This idea of Spaceship Earth, where if you think of the Earth as like a spaceship, we’re taking very poor care of it, as custodians. So from that I thought, cor, wouldn’t it be nice to speak to some actual astronauts! I happened to do another event at the Edinburgh science festival last year with a couple of absolutely fantastic people: Romain Charles, who looks after the astronauts’ families while the astronauts are in space, and Aidan Cowley, who does Spaceship EAC, which is a lot of the intern work at the European Astronaut Centre. I sent them off an email, like, “Oh, can I come and write poems about you for a bit at your astronaut centre?” I didn’t think anything would come of it. And then Romain sends me an email back saying he’d fired off my email to the second in command at EAC, who in turn sent it off to the guy in charge of the EAC. I mention this because the guy in charge of the astronaut centre is one of the most intimidating people I’ve ever met in my life. The intimidation began the instant I looked up his Wikipedia page. Because it’s one of those Wikipedia pages where you keep scrolling down, and it keeps getting better as it goes along. Frank De Winne is a war hero, test pilot, he’s been to space a few times, and by some convergence of events my little proposal ended up in his inbox. There’s me thinking, there’s no way on earth he ever gets back to me and says, ‘Yeah, yeah, come write some poems about us and the work we’re doing.’ But he said yes.

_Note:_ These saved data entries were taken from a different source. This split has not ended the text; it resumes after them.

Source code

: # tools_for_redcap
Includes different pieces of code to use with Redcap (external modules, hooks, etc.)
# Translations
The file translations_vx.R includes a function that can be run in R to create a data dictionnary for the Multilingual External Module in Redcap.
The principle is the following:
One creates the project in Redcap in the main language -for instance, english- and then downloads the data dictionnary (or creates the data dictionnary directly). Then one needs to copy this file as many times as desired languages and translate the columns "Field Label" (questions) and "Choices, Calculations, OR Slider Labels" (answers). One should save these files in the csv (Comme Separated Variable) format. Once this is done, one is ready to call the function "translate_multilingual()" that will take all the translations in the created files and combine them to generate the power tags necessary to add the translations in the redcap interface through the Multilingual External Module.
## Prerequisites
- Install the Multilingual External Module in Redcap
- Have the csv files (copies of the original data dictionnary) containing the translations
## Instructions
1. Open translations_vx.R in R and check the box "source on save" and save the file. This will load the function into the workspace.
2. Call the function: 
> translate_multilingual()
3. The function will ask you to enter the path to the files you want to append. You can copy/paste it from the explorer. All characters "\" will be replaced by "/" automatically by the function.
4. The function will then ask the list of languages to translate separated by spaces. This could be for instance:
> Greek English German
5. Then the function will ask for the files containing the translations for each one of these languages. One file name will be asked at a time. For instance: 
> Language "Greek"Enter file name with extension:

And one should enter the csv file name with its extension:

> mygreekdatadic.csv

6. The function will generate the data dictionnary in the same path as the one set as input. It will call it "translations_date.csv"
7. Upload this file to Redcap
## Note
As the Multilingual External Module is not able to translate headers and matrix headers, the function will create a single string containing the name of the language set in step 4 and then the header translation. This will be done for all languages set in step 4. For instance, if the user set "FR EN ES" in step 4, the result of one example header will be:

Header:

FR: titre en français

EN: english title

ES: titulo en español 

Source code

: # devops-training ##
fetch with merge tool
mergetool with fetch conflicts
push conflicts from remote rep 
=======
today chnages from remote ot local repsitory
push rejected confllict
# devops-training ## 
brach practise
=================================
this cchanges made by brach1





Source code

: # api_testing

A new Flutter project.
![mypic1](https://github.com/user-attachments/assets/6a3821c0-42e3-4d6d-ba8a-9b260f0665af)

I asked for a month, they offered me three weeks, which is fair enough, then Creative Scotland were kind enough to give me the money to be able to do that. My proposal was to go and write poems about astronauts and people who work with astronauts, which is kind of where it’s going, I’m still working on that. Because poetry takes time, it turns out. But the actual three weeks was absolutely fantastic. I talked to some amazing people. It’s still surreal seeing astronauts walk around in the corridors like they’re normal people. It’s completely strange. And oddly enough, the person I had the most in common with was Samantha Christoforetti. She is incredible, been to space, come back, and recently released an autobiography about her time training with ESA and heading up into space. We had loads to talk about; about books, and her interesting takes on things like translation. And my favourite thing is that she said writing a book was the hardest thing she’s ever done, even harder than ever going to space. She was like, ‘Oh, just send me back up to space tomorrow, that’s fine, but I’m never going to write another book!’ I absolutely loved meeting Tim Peake, he’s extraordinary, and everyone who works with astronauts as well. The astronaut trainers, and even the facility itself was just extraordinary.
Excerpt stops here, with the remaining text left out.